▶ _Stored data entries_:
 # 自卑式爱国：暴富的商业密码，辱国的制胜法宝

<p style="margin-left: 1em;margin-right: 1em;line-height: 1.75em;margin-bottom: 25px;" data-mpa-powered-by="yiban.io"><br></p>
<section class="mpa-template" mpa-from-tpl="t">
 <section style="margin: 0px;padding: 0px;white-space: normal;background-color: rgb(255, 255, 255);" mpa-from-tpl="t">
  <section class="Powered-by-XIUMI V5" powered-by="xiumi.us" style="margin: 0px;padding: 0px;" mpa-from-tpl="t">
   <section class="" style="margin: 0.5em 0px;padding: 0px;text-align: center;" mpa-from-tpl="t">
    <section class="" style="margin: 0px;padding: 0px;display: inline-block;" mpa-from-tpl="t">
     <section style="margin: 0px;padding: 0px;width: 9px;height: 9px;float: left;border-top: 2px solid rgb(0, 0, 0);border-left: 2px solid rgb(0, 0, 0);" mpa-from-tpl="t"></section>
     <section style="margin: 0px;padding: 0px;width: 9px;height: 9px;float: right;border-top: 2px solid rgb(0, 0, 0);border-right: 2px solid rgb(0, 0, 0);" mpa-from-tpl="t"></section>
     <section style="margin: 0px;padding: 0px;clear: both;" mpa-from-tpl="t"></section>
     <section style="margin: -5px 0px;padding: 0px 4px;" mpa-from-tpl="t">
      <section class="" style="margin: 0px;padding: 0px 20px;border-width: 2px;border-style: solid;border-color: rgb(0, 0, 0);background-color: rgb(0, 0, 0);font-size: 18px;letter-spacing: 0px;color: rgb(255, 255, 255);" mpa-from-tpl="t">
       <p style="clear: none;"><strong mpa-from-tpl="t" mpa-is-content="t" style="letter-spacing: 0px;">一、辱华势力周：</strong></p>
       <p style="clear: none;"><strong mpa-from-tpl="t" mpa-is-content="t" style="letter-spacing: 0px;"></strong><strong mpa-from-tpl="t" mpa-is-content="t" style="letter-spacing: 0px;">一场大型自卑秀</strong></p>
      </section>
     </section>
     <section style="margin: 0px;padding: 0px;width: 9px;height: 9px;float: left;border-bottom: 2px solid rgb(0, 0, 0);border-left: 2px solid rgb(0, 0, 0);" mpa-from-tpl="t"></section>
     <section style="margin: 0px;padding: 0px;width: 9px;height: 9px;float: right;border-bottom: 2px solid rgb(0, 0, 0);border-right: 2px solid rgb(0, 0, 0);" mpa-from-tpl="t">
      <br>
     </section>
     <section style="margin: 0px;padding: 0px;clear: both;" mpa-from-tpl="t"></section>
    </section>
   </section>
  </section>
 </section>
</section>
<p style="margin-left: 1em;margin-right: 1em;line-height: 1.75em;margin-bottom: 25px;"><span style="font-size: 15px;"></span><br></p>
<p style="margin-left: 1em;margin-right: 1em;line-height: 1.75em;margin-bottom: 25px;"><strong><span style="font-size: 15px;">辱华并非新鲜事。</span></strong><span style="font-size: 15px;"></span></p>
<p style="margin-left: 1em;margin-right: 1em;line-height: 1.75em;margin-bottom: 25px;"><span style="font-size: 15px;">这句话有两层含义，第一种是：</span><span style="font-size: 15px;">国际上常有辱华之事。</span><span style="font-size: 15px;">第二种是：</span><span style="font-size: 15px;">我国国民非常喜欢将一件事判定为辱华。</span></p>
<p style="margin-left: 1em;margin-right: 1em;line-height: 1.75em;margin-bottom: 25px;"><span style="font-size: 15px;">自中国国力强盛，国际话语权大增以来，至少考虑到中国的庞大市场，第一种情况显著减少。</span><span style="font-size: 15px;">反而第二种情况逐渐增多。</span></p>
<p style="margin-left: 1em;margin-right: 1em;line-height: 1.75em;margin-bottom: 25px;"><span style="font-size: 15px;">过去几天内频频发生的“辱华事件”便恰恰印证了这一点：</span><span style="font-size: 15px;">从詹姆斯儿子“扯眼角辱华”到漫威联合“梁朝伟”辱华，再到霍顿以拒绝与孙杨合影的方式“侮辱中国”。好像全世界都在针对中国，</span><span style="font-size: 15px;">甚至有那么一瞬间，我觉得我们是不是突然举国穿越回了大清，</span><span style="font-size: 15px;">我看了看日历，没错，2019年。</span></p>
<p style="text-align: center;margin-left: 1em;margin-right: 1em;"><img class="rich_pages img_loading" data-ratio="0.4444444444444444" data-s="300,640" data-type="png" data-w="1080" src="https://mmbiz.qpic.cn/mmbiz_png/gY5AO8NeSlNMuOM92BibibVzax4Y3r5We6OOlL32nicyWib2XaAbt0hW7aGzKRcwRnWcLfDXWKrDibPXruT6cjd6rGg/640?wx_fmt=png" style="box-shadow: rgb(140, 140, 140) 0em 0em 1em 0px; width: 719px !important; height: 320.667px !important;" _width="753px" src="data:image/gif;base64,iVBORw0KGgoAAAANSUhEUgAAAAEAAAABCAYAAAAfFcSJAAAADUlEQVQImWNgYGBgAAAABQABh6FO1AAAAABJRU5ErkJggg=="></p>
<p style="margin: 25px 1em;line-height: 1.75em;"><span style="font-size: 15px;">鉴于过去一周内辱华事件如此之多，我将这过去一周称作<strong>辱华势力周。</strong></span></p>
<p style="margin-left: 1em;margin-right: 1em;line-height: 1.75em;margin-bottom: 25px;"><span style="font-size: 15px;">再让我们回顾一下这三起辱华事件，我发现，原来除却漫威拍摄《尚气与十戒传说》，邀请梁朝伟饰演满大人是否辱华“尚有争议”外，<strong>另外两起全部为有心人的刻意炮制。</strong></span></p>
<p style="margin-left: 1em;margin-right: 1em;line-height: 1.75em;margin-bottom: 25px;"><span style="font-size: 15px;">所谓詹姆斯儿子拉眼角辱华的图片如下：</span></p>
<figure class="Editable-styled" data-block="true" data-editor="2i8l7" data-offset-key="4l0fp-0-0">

▶ _Problem details_:
Filter the entries and copy each line with "background".

▶ _Response_:
 <section style="margin: 0px;padding: 0px;white-space: normal;background-color: rgb(255, 255, 255);" mpa-from-tpl="t">
      <section class="" style="margin: 0px;padding: 0px 20px;border-width: 2px;border-style: solid;border-color: rgb(0, 0, 0);background-color: rgb(0, 0, 0);font-size: 18px;letter-spacing: 0px;color: rgb(255, 255, 255);" mpa-from-tpl="t">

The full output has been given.